You're probably going to need a (numerically) lower gear ratio for sure, if you have the battery pack to get there. What's the diameter of the rear tires? It usually takes a 32-33" to fill up a 2nd gen rear half. Looks like that's what they are.


----------



## LithiumaniacsEVRacing (Oct 9, 2010)

Todd,

I have just viewed your website, very impressive. I also grew up in the "Muscle Care Era" and now have dedicated my future to bring my children into the "EV ERA of Muscle Cars". LOL. It sounds funny, but if someone told me 15 years ago I would be building EV Race cars I would have laughed at them. Shows how the future is changing everyday (or I'm just getting older). 



toddshotrods said:


> There's some places where you can lose quite a bit more weight, if you want maximum performance. The front clip is the factory Gen II Camaro subframe, meaning this is a back-halved car. The problem is that front clip is about 200-300lbs too heavy for what it offers in a drag car.
> 
> Weld in an Alston front clip, and chop the rest of the steel cowl and firewall out (replace it with aluminum). That's the link to a 2x3-inch clip that can run on the street. If it's all all-drag, and baby's-bottom smooth street, car you can use the round-tube clip to lighten it even more.


----------



## LithiumaniacsEVRacing (Oct 9, 2010)

I will race it as is, will get good times hopefully. The whole nose will be carbon fiber, fenders and hood so saving plenty of weight there. Have you ever lifted a stock "metal" 1981 Camaro fender, very heavy. With direct drive less a trans and an aluminum flywheel she will be light enough. Maybe the next dragster I will go all out full tube chassis. This one I am rushing to complete before our shows and season opens. 



toddshotrods said:


> Not really a big deal, just wanted to point it out. I had a 2nd gen that I was building for handling, so I kept the factory front clip. I did some fiberglass work for a guy building a 2nd gen drag car that also had the factory subframe. He did the tubular arms, etc, and kicked himself in the end because he didn't lose much weight, but spent almost as much money as the whole clip would have been. Since the whole car is already set up it's really pretty simple to cut that clip out and weld the Alston clip in place of it. That's a 1-2 day job for a good chassis shop. The weight is in the frame and spindles, not so much in the arms.
> 
> You're probably going to need a (numerically) lower gear ratio for sure, if you have the battery pack to get there. What's the diameter of the rear tires? It usually takes a 32-33" to fill up a 2nd gen rear half. Looks like that's what they are.


----------



## toddshotrods (Feb 10, 2009)

LithiumaniacsEVRacing said:


> ...I have just viewed your website, very impressive...

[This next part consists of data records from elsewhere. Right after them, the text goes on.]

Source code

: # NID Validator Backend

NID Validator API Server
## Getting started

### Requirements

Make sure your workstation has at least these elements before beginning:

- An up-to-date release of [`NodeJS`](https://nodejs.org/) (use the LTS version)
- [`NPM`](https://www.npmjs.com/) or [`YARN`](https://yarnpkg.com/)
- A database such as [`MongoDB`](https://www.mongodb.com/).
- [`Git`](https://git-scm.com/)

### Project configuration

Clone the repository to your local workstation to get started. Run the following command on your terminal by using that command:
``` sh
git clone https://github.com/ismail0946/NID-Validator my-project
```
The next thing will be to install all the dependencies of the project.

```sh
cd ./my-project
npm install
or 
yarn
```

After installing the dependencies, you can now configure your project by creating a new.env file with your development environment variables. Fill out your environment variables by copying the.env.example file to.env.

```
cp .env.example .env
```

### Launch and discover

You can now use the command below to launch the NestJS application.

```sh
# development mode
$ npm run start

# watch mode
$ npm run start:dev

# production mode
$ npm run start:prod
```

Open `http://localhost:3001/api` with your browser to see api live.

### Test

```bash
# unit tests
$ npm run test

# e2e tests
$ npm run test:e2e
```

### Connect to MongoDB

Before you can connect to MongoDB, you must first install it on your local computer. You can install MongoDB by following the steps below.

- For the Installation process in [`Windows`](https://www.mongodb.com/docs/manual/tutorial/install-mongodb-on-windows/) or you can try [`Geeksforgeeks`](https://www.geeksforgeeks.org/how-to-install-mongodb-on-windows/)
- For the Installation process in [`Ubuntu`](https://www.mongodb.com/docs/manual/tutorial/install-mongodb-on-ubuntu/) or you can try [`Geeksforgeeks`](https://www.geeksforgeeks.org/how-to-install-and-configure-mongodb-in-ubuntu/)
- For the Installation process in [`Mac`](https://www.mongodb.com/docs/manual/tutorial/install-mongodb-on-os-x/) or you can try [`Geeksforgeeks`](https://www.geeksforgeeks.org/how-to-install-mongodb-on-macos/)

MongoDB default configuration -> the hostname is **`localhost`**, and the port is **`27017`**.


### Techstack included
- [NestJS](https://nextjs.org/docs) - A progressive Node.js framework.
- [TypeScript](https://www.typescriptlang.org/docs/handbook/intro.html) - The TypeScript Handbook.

Thanks. I'm kind of hiding in plain sight. I had a shop but closed the business and sold it. Trying to figure out where I want to go next.

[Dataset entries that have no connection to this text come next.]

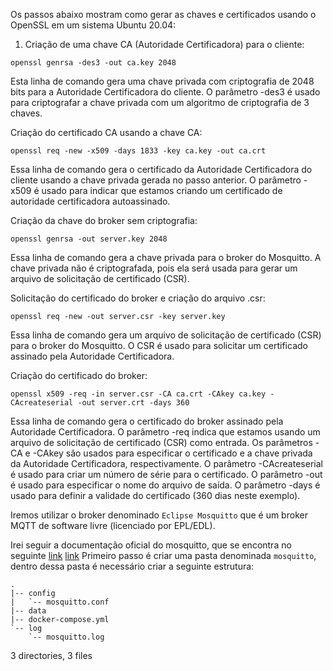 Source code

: Os passos abaixo mostram como gerar as chaves e certificados usando o OpenSSL em um sistema Ubuntu 20.04:

1. Criação de uma chave CA (Autoridade Certificadora) para o cliente:
```
openssl genrsa -des3 -out ca.key 2048
```
Esta linha de comando gera uma chave privada com criptografia de 2048 bits para a Autoridade Certificadora do cliente. O parâmetro -des3 é usado para criptografar a chave privada com um algoritmo de criptografia de 3 chaves.

Criação do certificado CA usando a chave CA:
```
openssl req -new -x509 -days 1833 -key ca.key -out ca.crt
```
Essa linha de comando gera o certificado da Autoridade Certificadora do cliente usando a chave privada gerada no passo anterior. O parâmetro -x509 é usado para indicar que estamos criando um certificado de autoridade certificadora autoassinado.

Criação da chave do broker sem criptografia:
```
openssl genrsa -out server.key 2048
```
Essa linha de comando gera a chave privada para o broker do Mosquitto. A chave privada não é criptografada, pois ela será usada para gerar um arquivo de solicitação de certificado (CSR).

Solicitação do certificado do broker e criação do arquivo .csr:
```
openssl req -new -out server.csr -key server.key
```
Essa linha de comando gera um arquivo de solicitação de certificado (CSR) para o broker do Mosquitto. O CSR é usado para solicitar um certificado assinado pela Autoridade Certificadora.

Criação do certificado do broker:
```
openssl x509 -req -in server.csr -CA ca.crt -CAkey ca.key -CAcreateserial -out server.crt -days 360
```
Essa linha de comando gera o certificado do broker assinado pela Autoridade Certificadora. O parâmetro -req indica que estamos usando um arquivo de solicitação de certificado (CSR) como entrada. Os parâmetros -CA e -CAkey são usados para especificar o certificado e a chave privada da Autoridade Certificadora, respectivamente. O parâmetro -CAcreateserial é usado para criar um número de série para o certificado. O parâmetro -out é usado para especificar o nome do arquivo de saída. O parâmetro -days é usado para definir a validade do certificado (360 dias neste exemplo).


Iremos utilizar o broker denominado `Eclipse Mosquitto` que é um broker MQTT de software livre (licenciado por EPL/EDL).

Irei seguir a documentação oficial do mosquitto, que se encontra no seguinte [link](https://mosquitto.org/man/mosquitto-tls-7.html)
[link](https://www.youtube.com/watch?v=1Tu0tc0VHuc)
Primeiro passo é criar uma pasta denominada `mosquitto`, dentro dessa pasta é necessário criar a seguinte estrutura:

```
.
|-- config
|   `-- mosquitto.conf
|-- data
|-- docker-compose.yml
`-- log
    `-- mosquitto.log
```

3 directories, 3 files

I'm having fun with electric, but I'm not a true _save-the-planet, convert-the-world_, type. I just like how clean looking the powertrain can be, and the torque.

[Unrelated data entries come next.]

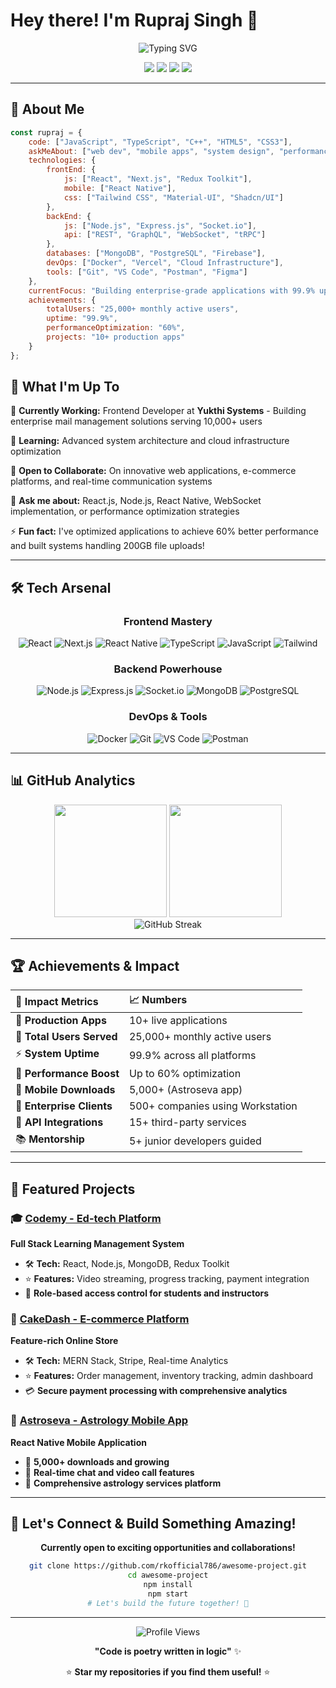 # Hey there! I'm Rupraj Singh 👋

<div align="center">
  <img src="https://readme-typing-svg.herokuapp.com?font=Fira+Code&weight=600&size=28&pause=1000&color=00D9FF&center=true&vCenter=true&width=600&lines=Full+Stack+Software+Engineer;React+%7C+Node.js+%7C+React+Native;Building+Scalable+Web+Applications;2%2B+Years+of+Coding+Excellence" alt="Typing SVG" />
</div>

<p align="center">
  <a href="https://portfolio-rks.vercel.app"><img src="https://img.shields.io/badge/Portfolio-FF5722?style=for-the-badge&logo=todoist&logoColor=white"/></a>
  <a href="mailto:ruprajsingh1@gmail.com"><img src="https://img.shields.io/badge/Gmail-D14836?style=for-the-badge&logo=gmail&logoColor=white"/></a>
  <a href="https://linkedin.com/in/rupraj-singh"><img src="https://img.shields.io/badge/LinkedIn-0077B5?style=for-the-badge&logo=linkedin&logoColor=white"/></a>
  <a href="tel:+918603404434"><img src="https://img.shields.io/badge/Call-25D366?style=for-the-badge&logo=whatsapp&logoColor=white"/></a>
</p>

---

## 🚀 About Me

```javascript
const rupraj = {
    code: ["JavaScript", "TypeScript", "C++", "HTML5", "CSS3"],
    askMeAbout: ["web dev", "mobile apps", "system design", "performance optimization"],
    technologies: {
        frontEnd: {
            js: ["React", "Next.js", "Redux Toolkit"],
            mobile: ["React Native"],
            css: ["Tailwind CSS", "Material-UI", "Shadcn/UI"]
        },
        backEnd: {
            js: ["Node.js", "Express.js", "Socket.io"],
            api: ["REST", "GraphQL", "WebSocket", "tRPC"]
        },
        databases: ["MongoDB", "PostgreSQL", "Firebase"],
        devOps: ["Docker", "Vercel", "Cloud Infrastructure"],
        tools: ["Git", "VS Code", "Postman", "Figma"]
    },
    currentFocus: "Building enterprise-grade applications with 99.9% uptime",
    achievements: {
        totalUsers: "25,000+ monthly active users",
        uptime: "99.9%",
        performanceOptimization: "60%",
        projects: "10+ production apps"
    }
};
```

## 💼 What I'm Up To

🔭 **Currently Working:** Frontend Developer at **Yukthi Systems** - Building enterprise mail management solutions serving 10,000+ users

🌱 **Learning:** Advanced system architecture and cloud infrastructure optimization

👯 **Open to Collaborate:** On innovative web applications, e-commerce platforms, and real-time communication systems

💬 **Ask me about:** React.js, Node.js, React Native, WebSocket implementation, or performance optimization strategies

⚡ **Fun fact:** I've optimized applications to achieve 60% better performance and built systems handling 200GB file uploads!

---

## 🛠️ Tech Arsenal

<div align="center">

### Frontend Mastery
![React](https://img.shields.io/badge/React-20232A?style=for-the-badge&logo=react&logoColor=61DAFB)
![Next.js](https://img.shields.io/badge/Next-black?style=for-the-badge&logo=next.js&logoColor=white)
![React Native](https://img.shields.io/badge/React_Native-20232A?style=for-the-badge&logo=react&logoColor=61DAFB)
![TypeScript](https://img.shields.io/badge/TypeScript-007ACC?style=for-the-badge&logo=typescript&logoColor=white)
![JavaScript](https://img.shields.io/badge/JavaScript-F7DF1E?style=for-the-badge&logo=javascript&logoColor=black)
![Tailwind](https://img.shields.io/badge/Tailwind_CSS-38B2AC?style=for-the-badge&logo=tailwind-css&logoColor=white)

### Backend Powerhouse
![Node.js](https://img.shields.io/badge/Node.js-43853D?style=for-the-badge&logo=node.js&logoColor=white)
![Express.js](https://img.shields.io/badge/Express.js-404D59?style=for-the-badge&logo=express&logoColor=white)
![Socket.io](https://img.shields.io/badge/Socket.io-black?style=for-the-badge&logo=socket.io&badgeColor=010101)
![MongoDB](https://img.shields.io/badge/MongoDB-4EA94B?style=for-the-badge&logo=mongodb&logoColor=white)
![PostgreSQL](https://img.shields.io/badge/PostgreSQL-316192?style=for-the-badge&logo=postgresql&logoColor=white)

### DevOps & Tools
![Docker](https://img.shields.io/badge/Docker-2496ED?style=for-the-badge&logo=docker&logoColor=white)
![Git](https://img.shields.io/badge/GIT-E44C30?style=for-the-badge&logo=git&logoColor=white)
![VS Code](https://img.shields.io/badge/VS_Code-0078D4?style=for-the-badge&logo=visual%20studio%20code&logoColor=white)
![Postman](https://img.shields.io/badge/Postman-FF6C37?style=for-the-badge&logo=postman&logoColor=white)

</div>

---

## 📊 GitHub Analytics

<div align="center">
  <img height="180em" src="https://github-readme-stats.vercel.app/api?username=rkofficial786&show_icons=true&theme=tokyonight&include_all_commits=true&count_private=true"/>
  <img height="180em" src="https://github-readme-stats.vercel.app/api/top-langs/?username=rkofficial786&layout=compact&langs_count=8&theme=tokyonight"/>
</div>

<div align="center">
  <img src="https://github-readme-streak-stats.herokuapp.com/?user=rkofficial786&theme=tokyonight" alt="GitHub Streak" />
</div>

---

## 🏆 Achievements & Impact

<div align="center">

| 🎯 **Impact Metrics** | 📈 **Numbers** |
|:---|:---|
| 🚀 **Production Apps** | 10+ live applications |
| 👥 **Total Users Served** | 25,000+ monthly active users |
| ⚡ **System Uptime** | 99.9% across all platforms |
| 🔧 **Performance Boost** | Up to 60% optimization |
| 📱 **Mobile Downloads** | 5,000+ (Astroseva app) |
| 🏢 **Enterprise Clients** | 500+ companies using Workstation |
| 🔌 **API Integrations** | 15+ third-party services |
| 📚 **Mentorship** | 5+ junior developers guided |

</div>

---

## 🌟 Featured Projects

### 🎓 [Codemy - Ed-tech Platform](https://github.com/rkofficial786/codemy)
**Full Stack Learning Management System**
- 🛠️ **Tech:** React, Node.js, MongoDB, Redux Toolkit
- ⭐ **Features:** Video streaming, progress tracking, payment integration
- 🎯 **Role-based access control for students and instructors**

### 🛒 [CakeDash - E-commerce Platform](https://github.com/rkofficial786/cakedash)
**Feature-rich Online Store**
- 🛠️ **Tech:** MERN Stack, Stripe, Real-time Analytics
- ⭐ **Features:** Order management, inventory tracking, admin dashboard
- 💳 **Secure payment processing with comprehensive analytics**

### 🔮 [Astroseva - Astrology Mobile App](https://github.com/rkofficial786/astroseva)
**React Native Mobile Application**
- 📱 **5,000+ downloads and growing**
- 💬 **Real-time chat and video call features**
- 🎯 **Comprehensive astrology services platform**

---

## 🤝 Let's Connect & Build Something Amazing!

<div align="center">
  
**Currently open to exciting opportunities and collaborations!**

```bash
git clone https://github.com/rkofficial786/awesome-project.git
cd awesome-project
npm install
npm start
# Let's build the future together! 🚀
```

</div>

---

<div align="center">
  <img src="https://komarev.com/ghpvc/?username=rkofficial786&style=for-the-badge&color=blue" alt="Profile Views" />
  
  **"Code is poetry written in logic"** ✨
  
  ⭐ **Star my repositories if you find them useful!** ⭐
</div>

As I said, the front clip isn't really a big deal. I just didn't know if you were aware of it, and wanted to point it out in case you end up looking to lose a couple hundred pounds. It can actually be done any time, even in the middle of the season - if the shop is good.


----------



## LithiumaniacsEVRacing (Oct 9, 2010)

Thanks for your info. Its funny where we all stand on the EV issue. Some are very liberal and think of saving the planet. Some are electrical engineers and love this new era, and some are like me, bored with ICE and want to try something new. I also hate buying oil from our enemies, and think EV use is better for National Security. I am no liberal trying to save the world, just an independent trying to have fun and weed America off foreign oil. 



toddshotrods said:


> Thanks. I'm kind of hiding in plain sight. I had a shop but closed the business and sold it. Trying to figure out where I want to go next.
> 
> I'm having fun with electric, but I'm not a true _save-the-planet, convert-the-world_, type. I just like how clean the powertrain can be, and and the torque.
> 
> ...


----------



## toddshotrods (Feb 10, 2009)

I edited my post to say clean looking. The electric motor in my street rod gives me a very compact (with lithium cells) powertrain, without traditional cooling, intake, and exhaust, systems to plumb.

I'm far from bored with ICE though. My heart still skips a beat, my pulse quickens, and an involuntary smile splits my face every time I hear a sexy ICE slinging C02 into the atmosphere!


----------



## LithiumaniacsEVRacing (Oct 9, 2010)

LOL. I love the thrill of more HP and Torque! If I can receive that from an EV I will be impressed. I have owned over 20 street dragsters in my years. My first was a 1968 Chevelle, my fastest was a 1968 Dart GTS with a 383. One of my wildest was a Chevy Monza custom shortened rear, 327 engine. One of my favorite was my 1970 Duster 340 4 speed Hurst. I starting racing around 1983/84 year. We street raced at night at the end of highways in CT, we drag raced at Englishtown, NJ.

Ready for something new! 



toddshotrods said:


> I edited my post to say clean looking. The electric motor in my street rod gives me a very compact (with lithium cells) powertrain, with traditional cooling, intake, and exhaust, systems to plumb.
> 
> I'm far from bored with ICE though. My heart still skips a beat, my pulse quickens, and an involuntary smile splits my face every time I hear a sexy ICE slinging C02 into the atmosphere!


----------



## Woodsmith (Jun 5, 2008)

LithiumaniacsEVRacing said:


> Okay, will use that option next time.


I have put all your photos into your first post. It will tidy things up for you.


----------



## LithiumaniacsEVRacing (Oct 9, 2010)

Thank you! and Happy Thanksgiving to all!



Woodsmith said:


> I have put all your photos into your first post. It will tidy things up for you.


----------



## LithiumaniacsEVRacing (Oct 9, 2010)

Team Lithiumaniacs has hired _Bill Scrivener of Scrivener Performance Engineering. He has over 30 years in drag racing experience, he has custom built drag racing chassis for many teams still racing today._

_His recommendations for our 1981 Camaro dragster are:_

_* New fiberglass doors, trunk lid, and one piece nose._
_* Custom built motor brackets moving the motors closer to the rear._
_* Custom built battery boxes._
_* Tube front controll arms (will save 50lbs)._
_* Two additional rool cage bars._
_* New ring and pinion matching the motor and wheels._

_etc.....pictures coming on modifications and assembly! _


----------



## DavidDymaxion (Dec 1, 2008)

I'm not claiming to be a drag racing or EV expert, but here's a couple things that jumped to mind:

Since batteries are heavy, and can be put almost anywhere, I wouldn't think you'd need to move the motors, just move the pack back a little more. You can also build an oversized battery box, and move batteries forward or back, fill the empty space with foam or something, to adjust weight balance. Bill Dube ( NEDRA Killacycle record setter) also says the height of the pack is important for tuning.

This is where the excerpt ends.